For so long I prayed for our family to continue to grow. For Alex to have a sibling and to hold another infant in my arms. We prayed and prayed and heard no response. I remember reading the reminders of Scripture and weeping over them at times, lacking in my faithfulness, and trying to remember the faithfulness of the Lord to Abraham and Sara, to generations of His people. Through this time, He brought me to my knees. He directed our steps – not toward my plan but towards Himself. I lost my control – something that I had no idea was blinding me for so long. Oh how I can see it now – what I couldn’t see in the beginning.

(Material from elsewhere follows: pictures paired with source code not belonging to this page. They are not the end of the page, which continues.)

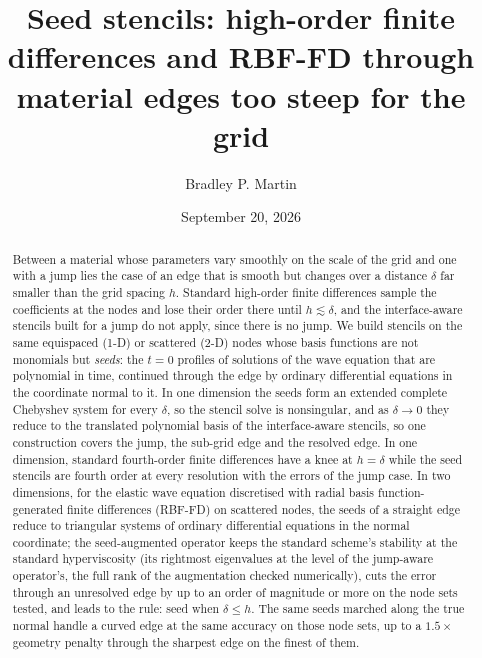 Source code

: \documentclass[11pt]{amsart}
\title[Seed stencils for sub-grid material edges]{Seed stencils: high-order
finite differences and RBF-FD through material edges too steep for the grid}
\author{Bradley P. Martin}
\date{September 20, 2026}
\theoremstyle{definition}
\theoremstyle{remark}
\begin{document}
\begin{abstract}
Between a material whose parameters vary smoothly on the scale of the grid
and one with a jump lies the case of an edge that is smooth but changes over
a distance $\delta$ far smaller than the grid spacing $h$. Standard
high-order finite differences sample the coefficients at the nodes and lose
their order there until $h \lesssim \delta$, and the interface-aware
stencils built for a jump do not apply, since there is no jump. We build
stencils on the same equispaced (1-D) or scattered (2-D) nodes whose basis
functions are not monomials but \emph{seeds}: the $t = 0$ profiles of
solutions of the wave equation that are polynomial in time, continued
through the edge by ordinary differential equations in the coordinate normal
to it. In one dimension the seeds form an extended complete Chebyshev system
for every $\delta$, so the stencil solve is nonsingular, and as
$\delta \to 0$ they reduce to the translated polynomial basis of the
interface-aware stencils, so one construction covers the jump, the
sub-grid edge and the resolved edge. In one dimension, standard fourth-order finite differences have a
knee at $h = \delta$ while the seed stencils are fourth order at every
resolution with the errors of the jump case. In two dimensions, for the
elastic wave equation discretised with radial basis function-generated
finite differences (RBF-FD) on scattered nodes, the seeds of a straight
edge reduce to triangular systems of ordinary differential equations in the
normal coordinate; the seed-augmented operator keeps the standard scheme's stability at the
standard hyperviscosity (its rightmost eigenvalues at the level of the
jump-aware operator's, the full rank of the augmentation checked
numerically), cuts the error through an unresolved edge by up to an order
of magnitude or more on the node sets tested, and leads to the rule: seed
when $\delta \le h$. The same seeds marched along the true normal handle a
curved edge at the same accuracy on those node sets, up to a $1.5\times$
geometry penalty through the sharpest edge on the finest of them.
\end{abstract}
\end{document}
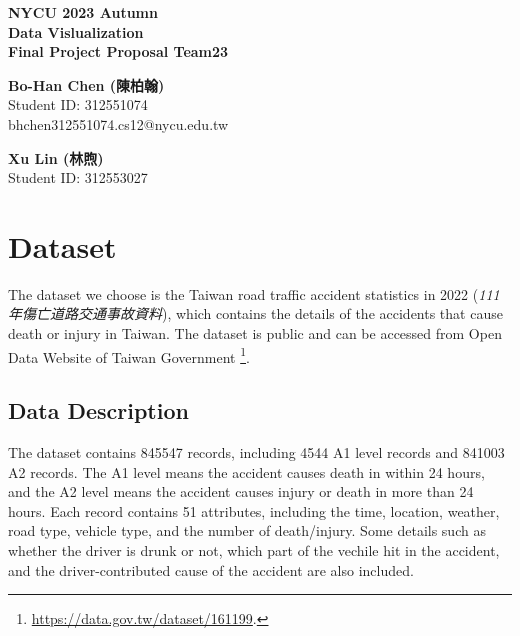 \documentclass[a4paper, oneside, final, 12pt]{scrartcl} %
\begin{document}


\begin{center}
    {\fontsize{18}{30}\textbf{NYCU 2023 Autumn \\ Data Vislualization \\ Final Project Proposal Team23}} \\
\end{center}

  \begin{minipage}[t]{0.45\textwidth}
    \begin{center}
      \textbf{Bo-Han Chen (陳柏翰)} \\
      Student ID: 312551074 \\
      bhchen312551074.cs12@nycu.edu.tw
    \end{center}
  \end{minipage}
  \begin{minipage}[t]{0.45\textwidth}
    \begin{center}
      \textbf{Xu Lin (林煦)} \\
      Student ID: 312553027 \\
    \end{center}
  \end{minipage}

\section{Dataset}

\begingroup
\raggedright

The dataset we choose is the Taiwan road traffic accident statistics 
in 2022 (\emph{111年傷亡道路交通事故資料}), which contains the details of
the accidents that cause death or injury in Taiwan.
The dataset is public and can be accessed from Open Data Website of Taiwan Government
\footnote{\url{https://data.gov.tw/dataset/161199}.}.

\subsection{Data Description}

The dataset contains 845547 records, 
including 4544 A1 level records and 841003 A2 records.
The A1 level means the accident causes death in within 24 hours,
and the A2 level means the accident causes injury or death in more than 24 hours.
Each record contains 51 attributes, including the time, location,
weather, road type, vehicle type, and the number of death/injury.
Some details such as whether the driver is drunk or not, 
which part of the vechile hit in the accident, 
and the driver-contributed cause of the accident are also included.
\end{document}
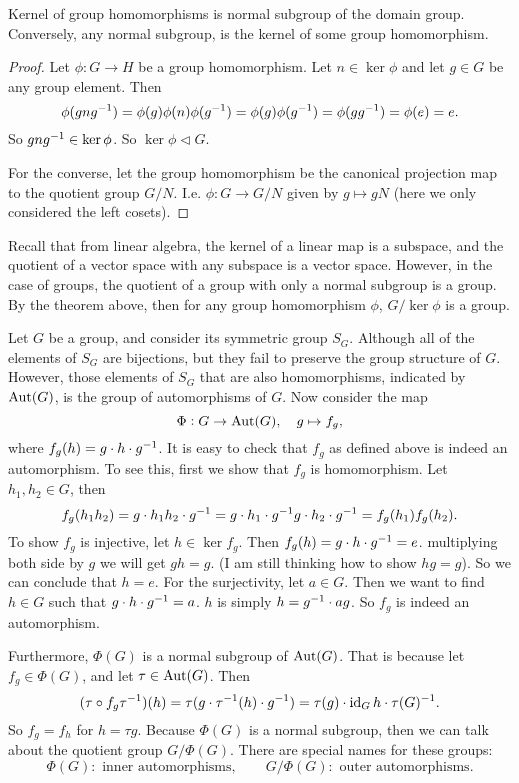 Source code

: \begin{theorem}
	Kernel of group homomorphisms is normal subgroup of the domain group. Conversely, any normal subgroup, is the kernel of some group homomorphism.
\end{theorem}
\begin{proof}
	Let $ \phi: G\to H $ be a group homomorphism. Let $ n \in \ker \phi $ and let $ g\in G $ be any group element. Then
	\[ \phi(gng^{-1}) = \phi(g) \phi(n) \phi(g^{-1}) = \phi(g) \phi(g^{-1}) = \phi(gg^{-1}) = \phi(e) = e. \]
	So $ gng^{-1} \in \ker \phi $. So $ \ker \phi \lhd G $.
	
	For the converse, let the group homomorphism be the canonical projection map to the quotient group $ G/N $. I.e. $ \phi: G\to G/N $ given by $ g \mapsto gN $ (here we only considered the left cosets).
\end{proof}
\begin{remark}
	Recall that from linear algebra, the kernel of a linear map is a subspace, and the quotient of a vector space with any subspace is a vector space. However, in the case of groups, the quotient of a group with only a normal subgroup is a group. By the theorem above, then for any group homomorphism $ \phi $, $ G/\ker \phi $ is a group.
\end{remark}


\begin{summary}
	Let $ G $ be a group, and consider its symmetric group $ S_G $. Although all of the elements of $ S_G $ are bijections, but they fail to preserve the group structure of $ G $. However, those elements of $ S_G $ that are also homomorphisms, indicated by $ \operatorname{Aut}(G) $, is the group of automorphisms of $ G $. Now consider the map
	\[ \Phi: G \to \operatorname{Aut}(G), \quad g \mapsto f_g, \]
	where $ f_g(h) = g\cdot h\cdot g^{-1} $. It is easy to check that $ f_g $ as defined above is indeed an automorphism. To see this, first we show that $ f_g $ is homomorphism. Let $ h_1,h_2\in G $, then 
	\[ f_g(h_1h_2) = g\cdot h_1h_2 \cdot g^{-1} = g\cdot h_1\cdot g^{-1} g \cdot h_2\cdot g^{-1} = f_g(h_1) f_g(h_2).  \]
	To show $ f_g $ is injective, let $ h \in \ker f_g $. Then $ f_g(h) = g\cdot h \cdot g^{-1} = e $. multiplying both side by $ g $ we will get $ gh = g $. (I am still thinking how to show $ hg = g $). So we can conclude that $ h =e $. For the surjectivity, let $ a\in G $. Then we want to find $ h\in G $ such that $ g\cdot h \cdot g^{-1} = a $. $ h $ is simply $ h = g^{-1}\cdot a g $. So $ f_g $ is indeed an automorphism.
	
	Furthermore, $ \Phi(G) $ is a normal subgroup of $ \operatorname{Aut}(G) $. That is because let $ f_g \in \Phi(G)$, and let $ \tau \in \operatorname{Aut}(G) $. Then
	\[( \tau\circ f_g \tau^{-1})(h) = \tau(g\cdot \tau^{-1}(h)\cdot g^{-1}) = \tau(g) \cdot \operatorname{id}_G h \cdot \tau(G)^{-1}.  \]
	So $ f_g = f_h $ for $ h = \tau g $. Because $ \Phi(G) $ is a normal subgroup, then we can talk about the quotient group $ G/\Phi(G) $. There are special names for these groups:
	\[ \Phi(G):\text{ inner automorphisms}, \qquad G/\Phi(G):\text{ outer automorphisms}. \]
\end{summary}

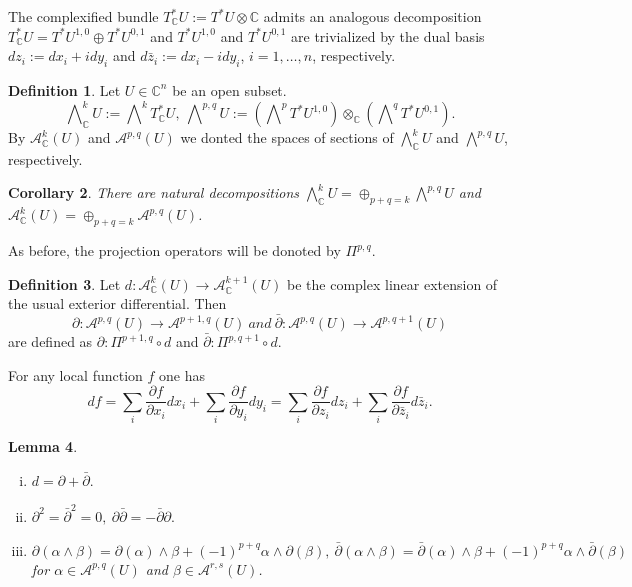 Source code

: \documentclass{article}
\theoremstyle{definition}
\newtheorem{definition}{Definition}[subsection]
\theoremstyle{plain}
\newtheorem{lemma}[definition]{Lemma}
\newtheorem{corollary}[definition]{Corollary}
\begin{document}
The complexified bundle $ T_{\mathbb{C}}^* U:=T^* U\otimes\mathbb{C} $ admits an analogous decomposition $ T_{\mathbb{C}}^* U=T^* U^{1,0}\oplus T^* U^{0,1} $ and $ T^* U^{1,0} $ and $ T^* U^{0,1} $ are trivialized by the dual basis $ dz_i:=dx_i+idy_i $ and $ d\bar{z}_i:=dx_i-idy_i $, $ i=1,\dots,n $, respectively.

\begin{definition}
    Let $ U\in\mathbb{C}^n $ be an open subset.\[
        \bigwedge\nolimits^{k}_{\mathbb{C}}U:=\bigwedge\nolimits^{k} T_{\mathbb{C}}^* U,\ \bigwedge\nolimits^{p,q}U:=(\bigwedge\nolimits^p T^* U^{1,0})\otimes_{\mathbb{C}}(\bigwedge\nolimits^q T^* U^{0,1}).
    \]By $ \mathcal{A}^{k}_{\mathbb{C}}(U) $ and $ \mathcal{A}^{p,q}(U) $ we donted the spaces of sections of $ \bigwedge^{k}_{\mathbb{C}}U $ and $ \bigwedge^{p,q} U $, respectively.
\end{definition}

\begin{corollary}
    There are natural decompositions $ \bigwedge^{k}_{\mathbb{C}}U=\oplus_{p+q=k}\bigwedge^{p,q}U $ and $ \mathcal{A}^{k}_{\mathbb{C}}(U)=\oplus_{p+q=k}\mathcal{A}^{p,q}(U) $.
\end{corollary}

As before, the projection operators will be donoted by $ \varPi^{p,q} $.

\begin{definition}
    Let $ d:\mathcal{A}^{k}_{\mathbb{C}}(U)\rightarrow\mathcal{A}^{k+1}_{\mathbb{C}}(U) $ be the complex linear extension of the usual exterior differential. Then\[
        \partial: \mathcal{A}^{p,q}(U)\longrightarrow\mathcal{A}^{p+1,q}(U)\ and\ \bar{\partial}:\mathcal{A}^{p,q}(U)\longrightarrow\mathcal{A}^{p,q+1}(U)
    \]are defined as $ \partial:\varPi^{p+1,q}\circ d $ and $ \bar{\partial}:\varPi^{p,q+1}\circ d $.
\end{definition}

For any local function $ f $ one has\[
    df=\sum_{i}\frac{\partial f}{\partial x_i}dx_i+\sum_{i}\frac{\partial f}{\partial y_i}dy_i=\sum_{i}\frac{\partial f}{\partial z_i}dz_i+\sum_{i}\frac{\partial f}{\partial \bar{z}_i}d\bar{z}_i.
\]

\begin{lemma}
    \begin{enumerate}[(i)]
        \item $ d=\partial+\bar{\partial}. $
        \item $ \partial^{2}=\bar{\partial}^{2}=0,\ \partial\bar{\partial}=-\bar{\partial}\partial. $
        \item \[
            \partial(\alpha\wedge\beta)=\partial(\alpha)\wedge\beta+(-1)^{p+q}\alpha\wedge\partial(\beta),\ \bar{\partial}(\alpha\wedge\beta)=\bar{\partial}(\alpha)\wedge\beta+(-1)^{p+q}\alpha\wedge\bar{\partial}(\beta)
        \]for $ \alpha\in\mathcal{A}^{p,q}(U) $ and $ \beta\in\mathcal{A}^{r,s}(U) $.
    \end{enumerate}
\end{lemma}
\end{document}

“I know now, Lord, why you utter no answer. You are yourself the answer. Before your face questions die away. What other answer would suffice?” -C.S. Lewis
He is our answer. So for all the women who are waiting, those we grieved with, those who have lost, I have felt in my soul parts of your pain. And I know that our story is a reminder in some ways of that pain. But I also pray that it is a story of God’s faithfulness – a reminder that He is our answer. A reminder that He loves His children.
Thank you for sharing in this story with us! We can’t wait to continue to watch it unfold – both the hard times and the sweet times ahead.